BEGIN Provided entries
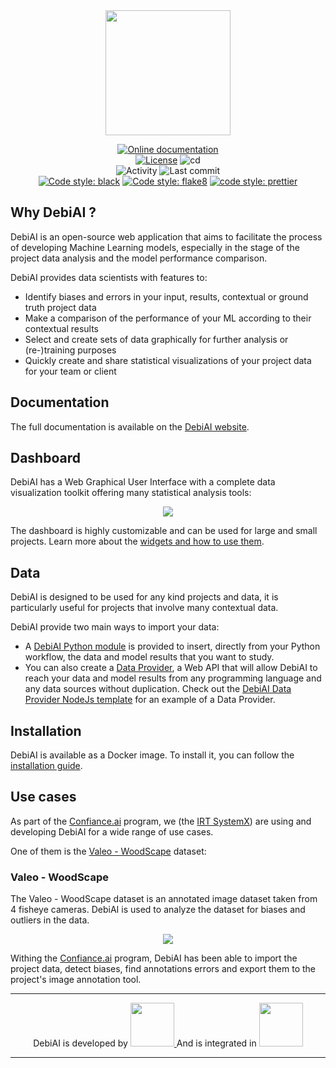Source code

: <div align="center">
    <img src="images/DebiAI_logo.svg" height="200" align="">

[![Online documentation](https://img.shields.io/static/v1?label=&message=Online documentation&color=0077de)](https://debiai.irt-systemx.fr/)
</br>
[![License](https://img.shields.io/badge/License-Apache_2.0-blue.svg)](https://opensource.org/licenses/Apache-2.0)
![cd](https://github.com/debiai/debiai/actions/workflows/docker-push.yml/badge.svg)
</br>
![Activity](https://img.shields.io/github/commit-activity/m/debiai/debiai)
![Last commit](https://img.shields.io/github/last-commit/debiai/debiai)
</br>
[![Code style: black](https://img.shields.io/badge/code%20style-black-000000.svg)](https://github.com/psf/black)
[![Code style: flake8](https://img.shields.io/badge/code%20style-flake8-1c4a6c.svg)](https://flake8.pycqa.org/en/latest/)
[![code style: prettier](https://img.shields.io/badge/code_style-prettier-ff69b4.svg?style=flat-square)](https://github.com/prettier/prettier)

</div>

## Why DebiAI ?

DebiAI is an open-source web application that aims to facilitate the process of developing Machine Learning models, especially in the stage of the project data analysis and the model performance comparison.

DebiAI provides data scientists with features to:

- Identify biases and errors in your input, results, contextual or ground truth project data
- Make a comparison of the performance of your ML according to their contextual results
- Select and create sets of data graphically for further analysis or (re-)training purposes
- Quickly create and share statistical visualizations of your project data for your team or client

## Documentation

The full documentation is available on the [DebiAI website](https://debiai.irt-systemx.fr/).

## Dashboard

DebiAI has a Web Graphical User Interface with a complete data visualization toolkit offering many statistical analysis tools:

<p align="center">
  <img src="./images/DebiAI_dashboard.png">
</p>

The dashboard is highly customizable and can be used for large and small projects. Learn more about the [widgets and how to use them](https://debiai.irt-systemx.fr/dashboard/widgets/).

## Data

DebiAI is designed to be used for any kind projects and data, it is particularly useful for projects that involve many contextual data.

DebiAI provide two main ways to import your data:

- A [DebiAI Python module](https://debiai.irt-systemx.fr/dataInsertion/pythonModule/) is provided to insert, directly from your Python workflow, the data and model results that you want to study.
- You can also create a [Data Provider](https://debiai.irt-systemx.fr/dataInsertion/dataProviders/), a Web API that will allow DebiAI to reach your data and model results from any programming language and any data sources without duplication.
  Check out the [DebiAI Data Provider NodeJs template](https://github.com/debiai/data-provider-nodejs-template) for an example of a Data Provider.

## Installation

DebiAI is available as a Docker image. To install it, you can follow the [installation guide](https://debiai.irt-systemx.fr/introduction/gettingStarted/installation).

## Use cases

As part of the [Confiance.ai](https://www.confiance.ai/) program, we (the [IRT SystemX](https://www.irt-systemx.fr/)) are using and developing DebiAI for a wide range of use cases.

One of them is the [Valeo - WoodScape](https://woodscape.valeo.com/) dataset:

### Valeo - WoodScape

The Valeo - WoodScape dataset is an annotated image dataset taken from 4 fisheye cameras. DebiAI is used to analyze the dataset for biases and outliers in the data.

<p align="center">
  <img src="./images/valeo.png">
</p>

Withing the [Confiance.ai](https://www.confiance.ai/) program, DebiAI has been able to import the project data, detect biases, find annotations errors and export them to the project's image annotation tool.

---

<p align="center">
  DebiAI is developed by 
  <a href="https://www.irt-systemx.fr/" title="IRT SystemX">
   <img src="https://www.irt-systemx.fr/wp-content/uploads/2013/03/system-x-logo.jpeg"  height="70">
  </a>
  And is integrated in 
  <a href="https://www.confiance.ai/" title="Confiance.ai">
   <img src="https://pbs.twimg.com/profile_images/1443838558549258264/EvWlv1Vq_400x400.jpg"  height="70">
  </a>
</p>

---
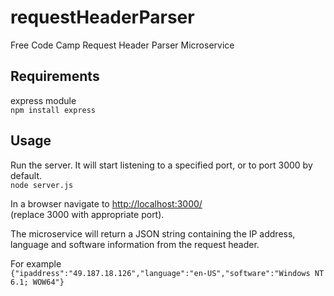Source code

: # requestHeaderParser
Free Code Camp Request Header Parser Microservice

## Requirements
express module  
`npm install express`

## Usage
Run the server. It will start listening to a specified port, or to port 3000 by default.  
`node server.js`  
  
In a browser navigate to [http://localhost:3000/](http://localhost:3000/)  
(replace 3000 with appropriate port). 

The microservice will return a JSON string containing the IP address, language and software information from the request header.

For example  
`{"ipaddress":"49.187.18.126","language":"en-US","software":"Windows NT 6.1; WOW64"}`
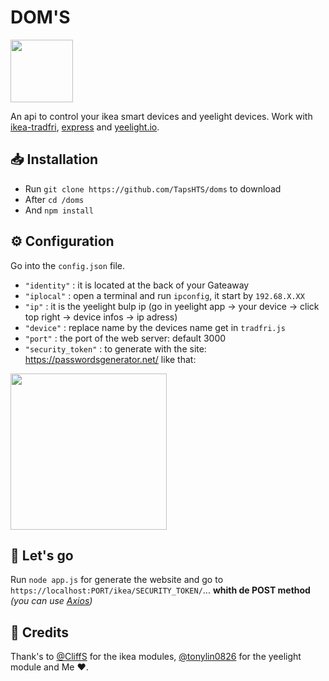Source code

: # DOM'S

<img src="https://user-images.githubusercontent.com/61658427/145006726-a37cb5bd-6080-4a7b-809f-4dc2ad9564f0.png" widght="100" height="100">


An api to control your ikea smart devices and yeelight devices. Work with [ikea-tradfri](https://www.npmjs.com/package/ikea-tradfri), [express](https://www.npmjs.com/package/express) and [yeelight.io](https://www.npmjs.com/package/yeelight.io).

## 📥 Installation

* Run `git clone https://github.com/TapsHTS/doms` to download
* After `cd /doms` 
* And `npm install`

## ⚙ Configuration

Go into the `config.json` file.
* `"identity"` : it is located at the back of your Gateaway
* `"iplocal"` : open a terminal and run `ipconfig`, it start by `192.68.X.XX`
* `"ip"` : it is the yeelight bulp ip (go in yeelight app -> your device -> click top right -> device infos -> ip adress)
* `"device"` : replace name by the devices name get in `tradfri.js`
* `"port"` : the port of the web server: default 3000
* `"security_token"` : to generate with the site: https://passwordsgenerator.net/ like that:  
<img src="https://user-images.githubusercontent.com/61658427/130067801-2aae9a9d-b438-4061-9fa0-db6543c68f12.png" widght="250" height="250">

## 🚀 Let's go

Run `node app.js` for generate the website and go to `https://localhost:PORT/ikea/SECURITY_TOKEN/`... **whith de POST method** *(you can use [Axios](https://www.npmjs.com/package/axios))*

## 📌 Credits

Thank's to [@CliffS](https://github.com/CliffS/ikea-tradfri) for the ikea modules, [@tonylin0826](https://github.com/tonylin0826/yeelight.io) for the yeelight module and Me ❤.

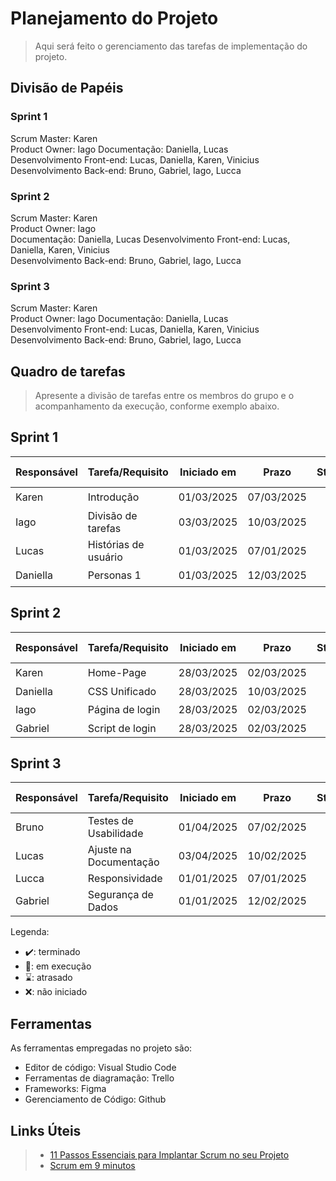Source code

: # Planejamento do Projeto

> Aqui será feito o gerenciamento das tarefas de implementação do projeto.

## Divisão de Papéis

  
### Sprint 1
Scrum Master: Karen  
Product Owner: Iago 
Documentação: Daniella, Lucas  
Desenvolvimento Front-end: Lucas, Daniella, Karen, Vinicius  
Desenvolvimento Back-end: Bruno, Gabriel, Iago, Lucca  

### Sprint 2
Scrum Master: Karen  
Product Owner: Iago  
Documentação: Daniella, Lucas 
 Desenvolvimento Front-end: Lucas, Daniella, Karen, Vinicius  
Desenvolvimento Back-end: Bruno, Gabriel, Iago, Lucca  

### Sprint 3
Scrum Master: Karen  
Product Owner: Iago 
Documentação: Daniella, Lucas  
Desenvolvimento Front-end: Lucas, Daniella, Karen, Vinicius  
Desenvolvimento Back-end: Bruno, Gabriel, Iago, Lucca

  
## Quadro de tarefas

> Apresente a divisão de tarefas entre os membros do grupo e o acompanhamento da execução, conforme exemplo abaixo.



## Sprint 1

| Responsável   | Tarefa/Requisito | Iniciado em    | Prazo      | Status | Terminado em    |
| :----         |    :----         |      :----:    | :----:     | :----: | :----:          |
| Karen        | Introdução | 01/03/2025     | 07/03/2025 | ✔️    |05/03/2025      |
| Iago        | Divisão de tarefas  | 03/03/2025     | 10/03/2025 | ✔️    |   06/04/2025         |
| Lucas        | Histórias de usuário  | 01/03/2025     | 07/01/2025 | ✔️     |   08/04/2025         |
| Daniella        | Personas 1  |    01/03/2025        | 12/03/2025 | ✔️    |   10/04/2025    |

## Sprint 2

| Responsável   | Tarefa/Requisito | Iniciado em    | Prazo      | Status | Terminado em    |
| :----         |    :----         |      :----:    | :----:     | :----: | :----:          |
| Karen        | Home-Page        | 28/03/2025     | 02/03/2025 | ✔️    | 02/04/2025      |
| Daniella        | CSS Unificado    | 28/03/2025     | 10/03/2025 | ❌    | 02/04/2025        |
| Iago        | Página de login  | 28/03/2025     | 02/03/2025 | ✔️     | 02/04/2025          |
| Gabriel        | Script de login  |  28/03/2025    | 02/03/2025 | ❌    | 02/04/2025      |

## Sprint 3

| Responsável   | Tarefa/Requisito | Iniciado em    | Prazo      | Status | Terminado em    |
| :----         |    :----         |      :----:    | :----:     | :----: | :----:          |
| Bruno        | Testes de Usabilidade | 01/04/2025     | 07/02/2025 | ❌    |           |
| Lucas        | Ajuste na Documentação    | 03/04/2025     | 10/02/2025 | ❌    |                 |
| Lucca        | Responsividade  | 01/01/2025     | 07/01/2025 | ❌     |                 |
| Gabriel        | Segurança de Dados  |    01/01/2025        | 12/02/2025 | ❌    |       |

Legenda:
- ✔️: terminado
- 📝: em execução
- ⌛: atrasado
- ❌: não iniciado

## Ferramentas

As ferramentas empregadas no projeto são:

- Editor de código: Visual Studio Code
- Ferramentas de diagramação: Trello
- Frameworks: Figma
- Gerenciamento de Código: Github


## Links Úteis
> - [11 Passos Essenciais para Implantar Scrum no seu Projeto](https://mindmaster.com.br/scrum-11-passos/)
> - [Scrum em 9 minutos](https://www.youtube.com/watch?v=XfvQWnRgxG0)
END Provided entries
◆ **Exercise instructions**: Show the lines in the entries above that include the string "Documentação".

◆ **Finished exercise**:
Documentação: Daniella, Lucas  
Documentação: Daniella, Lucas 
Documentação: Daniella, Lucas  
| Lucas        | Ajuste na Documentação    | 03/04/2025     | 10/02/2025 | ❌    |                 |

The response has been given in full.